_Directions for this task_: Using the records below, repeat exactly the lines from the one holding "IPC isn't affected by changing cache size in quicksort" through the one holding "We see a slight increase (18\%)", both ends included, and no others.

----------

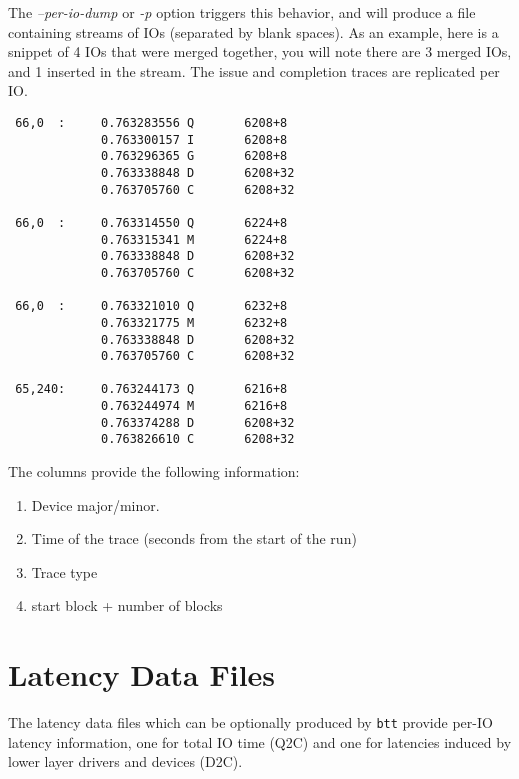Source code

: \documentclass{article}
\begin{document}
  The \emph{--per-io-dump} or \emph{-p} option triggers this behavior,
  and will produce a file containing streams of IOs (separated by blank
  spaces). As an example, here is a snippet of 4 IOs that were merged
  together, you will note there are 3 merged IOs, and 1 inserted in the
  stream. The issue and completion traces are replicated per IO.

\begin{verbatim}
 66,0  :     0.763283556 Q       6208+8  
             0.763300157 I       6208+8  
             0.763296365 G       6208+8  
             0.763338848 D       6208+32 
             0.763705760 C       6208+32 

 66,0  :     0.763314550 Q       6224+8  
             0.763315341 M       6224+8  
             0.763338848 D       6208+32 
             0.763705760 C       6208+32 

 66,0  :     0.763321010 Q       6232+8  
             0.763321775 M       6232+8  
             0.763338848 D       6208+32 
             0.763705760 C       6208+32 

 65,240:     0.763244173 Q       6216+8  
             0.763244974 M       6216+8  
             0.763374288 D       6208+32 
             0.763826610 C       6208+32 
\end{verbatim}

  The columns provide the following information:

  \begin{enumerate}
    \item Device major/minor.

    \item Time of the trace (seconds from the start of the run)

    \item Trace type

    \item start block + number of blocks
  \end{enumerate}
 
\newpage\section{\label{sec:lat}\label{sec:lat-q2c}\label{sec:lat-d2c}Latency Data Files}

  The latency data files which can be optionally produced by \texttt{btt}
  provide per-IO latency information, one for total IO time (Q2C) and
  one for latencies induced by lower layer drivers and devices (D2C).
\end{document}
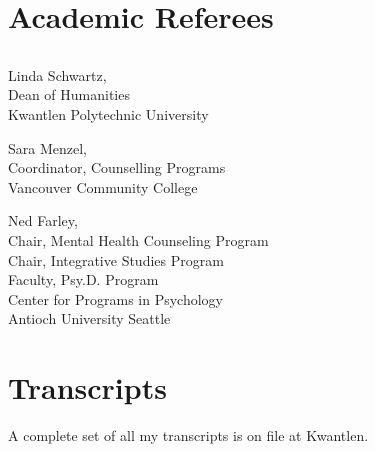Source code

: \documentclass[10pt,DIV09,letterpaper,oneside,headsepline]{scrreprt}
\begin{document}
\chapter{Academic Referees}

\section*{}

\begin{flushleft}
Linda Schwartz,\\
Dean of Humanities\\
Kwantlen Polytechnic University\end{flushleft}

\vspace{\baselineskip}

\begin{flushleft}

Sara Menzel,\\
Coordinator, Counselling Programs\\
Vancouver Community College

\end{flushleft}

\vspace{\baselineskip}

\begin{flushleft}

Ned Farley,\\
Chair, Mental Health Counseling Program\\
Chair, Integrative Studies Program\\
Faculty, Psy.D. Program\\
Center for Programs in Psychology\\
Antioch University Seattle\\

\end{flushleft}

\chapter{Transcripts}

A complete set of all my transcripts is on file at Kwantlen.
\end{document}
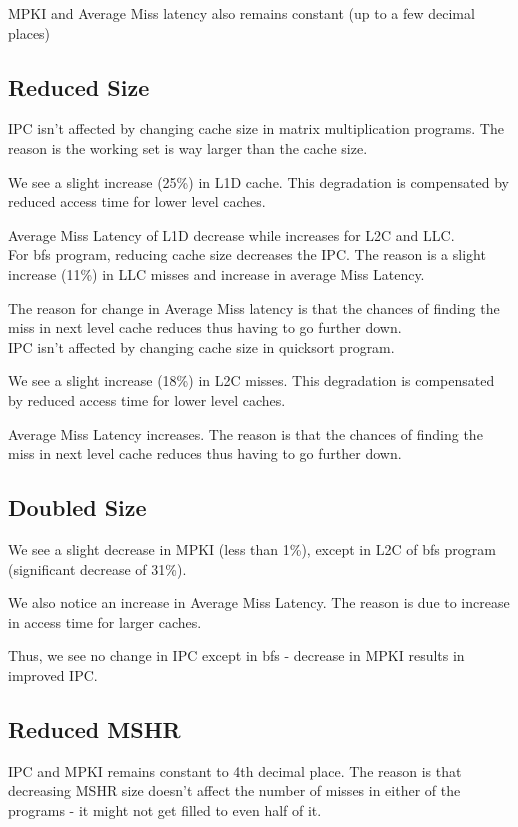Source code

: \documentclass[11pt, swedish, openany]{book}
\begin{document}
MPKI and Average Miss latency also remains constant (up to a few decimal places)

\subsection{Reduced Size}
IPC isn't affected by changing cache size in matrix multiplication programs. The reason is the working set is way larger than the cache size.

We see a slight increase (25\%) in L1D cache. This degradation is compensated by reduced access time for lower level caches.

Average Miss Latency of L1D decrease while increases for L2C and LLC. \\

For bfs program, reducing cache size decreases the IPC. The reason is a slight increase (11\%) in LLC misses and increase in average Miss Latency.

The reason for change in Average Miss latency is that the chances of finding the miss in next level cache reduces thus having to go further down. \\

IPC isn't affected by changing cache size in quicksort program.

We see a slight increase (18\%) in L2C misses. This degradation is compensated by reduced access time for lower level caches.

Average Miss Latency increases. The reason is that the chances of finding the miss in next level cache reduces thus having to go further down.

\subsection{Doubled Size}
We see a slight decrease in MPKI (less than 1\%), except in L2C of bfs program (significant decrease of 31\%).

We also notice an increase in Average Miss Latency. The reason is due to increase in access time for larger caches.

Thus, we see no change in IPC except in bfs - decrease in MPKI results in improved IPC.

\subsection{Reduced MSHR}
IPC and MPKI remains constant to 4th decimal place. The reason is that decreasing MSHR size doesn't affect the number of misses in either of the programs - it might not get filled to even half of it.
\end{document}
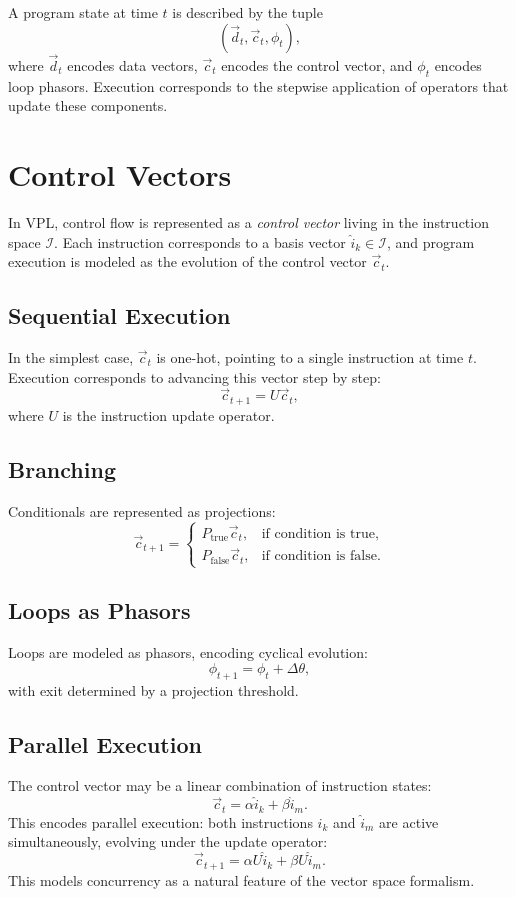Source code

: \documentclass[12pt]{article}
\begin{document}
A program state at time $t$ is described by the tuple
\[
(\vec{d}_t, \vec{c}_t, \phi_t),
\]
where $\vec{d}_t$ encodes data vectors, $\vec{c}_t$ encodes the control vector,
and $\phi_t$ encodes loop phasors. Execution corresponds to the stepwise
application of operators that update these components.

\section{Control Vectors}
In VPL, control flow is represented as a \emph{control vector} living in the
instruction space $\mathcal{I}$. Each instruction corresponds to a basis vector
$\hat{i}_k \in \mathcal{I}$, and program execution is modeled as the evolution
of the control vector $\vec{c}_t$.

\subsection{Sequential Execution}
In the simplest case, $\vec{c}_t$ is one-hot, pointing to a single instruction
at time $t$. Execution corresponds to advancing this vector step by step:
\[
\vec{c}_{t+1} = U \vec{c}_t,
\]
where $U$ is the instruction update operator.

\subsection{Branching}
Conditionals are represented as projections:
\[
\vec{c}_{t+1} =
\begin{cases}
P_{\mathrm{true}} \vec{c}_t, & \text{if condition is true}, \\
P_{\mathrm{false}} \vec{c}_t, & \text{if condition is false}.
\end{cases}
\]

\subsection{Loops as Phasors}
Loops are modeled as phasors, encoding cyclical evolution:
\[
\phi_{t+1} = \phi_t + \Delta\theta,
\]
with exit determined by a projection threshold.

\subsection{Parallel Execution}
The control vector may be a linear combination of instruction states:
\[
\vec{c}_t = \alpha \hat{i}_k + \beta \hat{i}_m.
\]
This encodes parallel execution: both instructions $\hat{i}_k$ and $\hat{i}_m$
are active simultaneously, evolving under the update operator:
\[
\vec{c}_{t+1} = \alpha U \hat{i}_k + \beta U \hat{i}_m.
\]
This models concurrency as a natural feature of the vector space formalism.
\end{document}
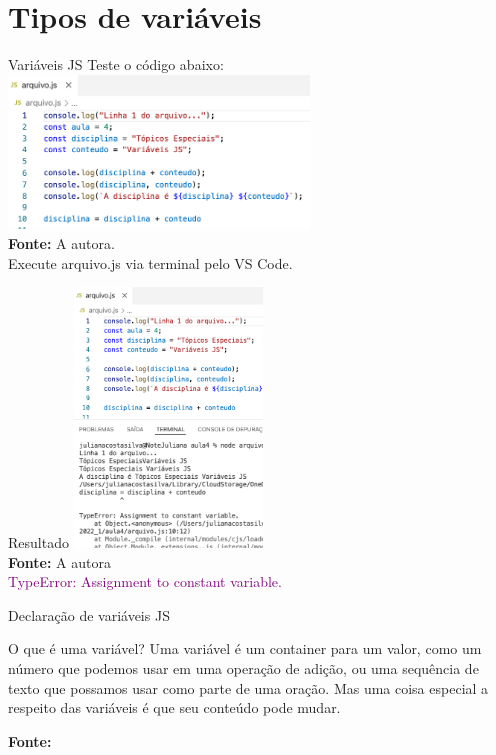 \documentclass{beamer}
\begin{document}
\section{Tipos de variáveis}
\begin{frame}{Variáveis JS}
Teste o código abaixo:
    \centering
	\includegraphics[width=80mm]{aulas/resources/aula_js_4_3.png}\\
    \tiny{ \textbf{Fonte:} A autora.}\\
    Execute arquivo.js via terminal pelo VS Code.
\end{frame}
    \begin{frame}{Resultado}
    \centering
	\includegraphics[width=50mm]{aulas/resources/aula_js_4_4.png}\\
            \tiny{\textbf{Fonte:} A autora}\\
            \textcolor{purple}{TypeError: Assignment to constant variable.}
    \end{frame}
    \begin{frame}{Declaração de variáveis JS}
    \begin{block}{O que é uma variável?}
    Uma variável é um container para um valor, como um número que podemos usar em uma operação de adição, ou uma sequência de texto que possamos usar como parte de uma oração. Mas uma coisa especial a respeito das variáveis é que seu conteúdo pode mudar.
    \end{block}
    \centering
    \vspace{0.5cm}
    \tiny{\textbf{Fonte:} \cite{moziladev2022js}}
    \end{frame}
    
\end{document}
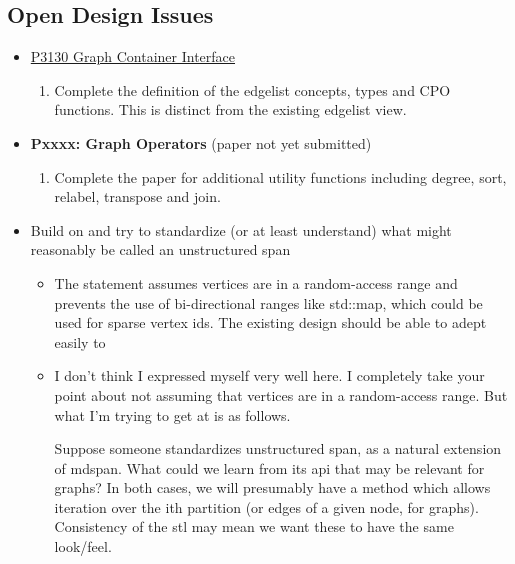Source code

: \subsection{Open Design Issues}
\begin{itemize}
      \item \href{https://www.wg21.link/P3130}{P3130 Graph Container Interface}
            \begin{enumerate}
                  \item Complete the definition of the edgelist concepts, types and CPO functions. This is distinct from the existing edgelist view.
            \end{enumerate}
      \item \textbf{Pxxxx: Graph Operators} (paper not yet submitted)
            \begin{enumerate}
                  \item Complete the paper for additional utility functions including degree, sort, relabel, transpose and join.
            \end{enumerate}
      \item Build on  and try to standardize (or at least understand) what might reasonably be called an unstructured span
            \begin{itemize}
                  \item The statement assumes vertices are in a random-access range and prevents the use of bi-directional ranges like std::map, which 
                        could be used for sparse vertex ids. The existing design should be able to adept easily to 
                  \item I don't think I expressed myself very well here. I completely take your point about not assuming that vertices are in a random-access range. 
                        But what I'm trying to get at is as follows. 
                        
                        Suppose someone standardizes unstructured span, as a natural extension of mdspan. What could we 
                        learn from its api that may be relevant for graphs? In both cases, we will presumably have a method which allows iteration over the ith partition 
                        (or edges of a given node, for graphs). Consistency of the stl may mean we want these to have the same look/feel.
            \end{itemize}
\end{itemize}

----------

_Solution to this exercise_:
IPC isn't affected by changing cache size in quicksort program.

We see a slight increase (18\%) in L2C misses. This degradation is compensated by reduced access time for lower level caches.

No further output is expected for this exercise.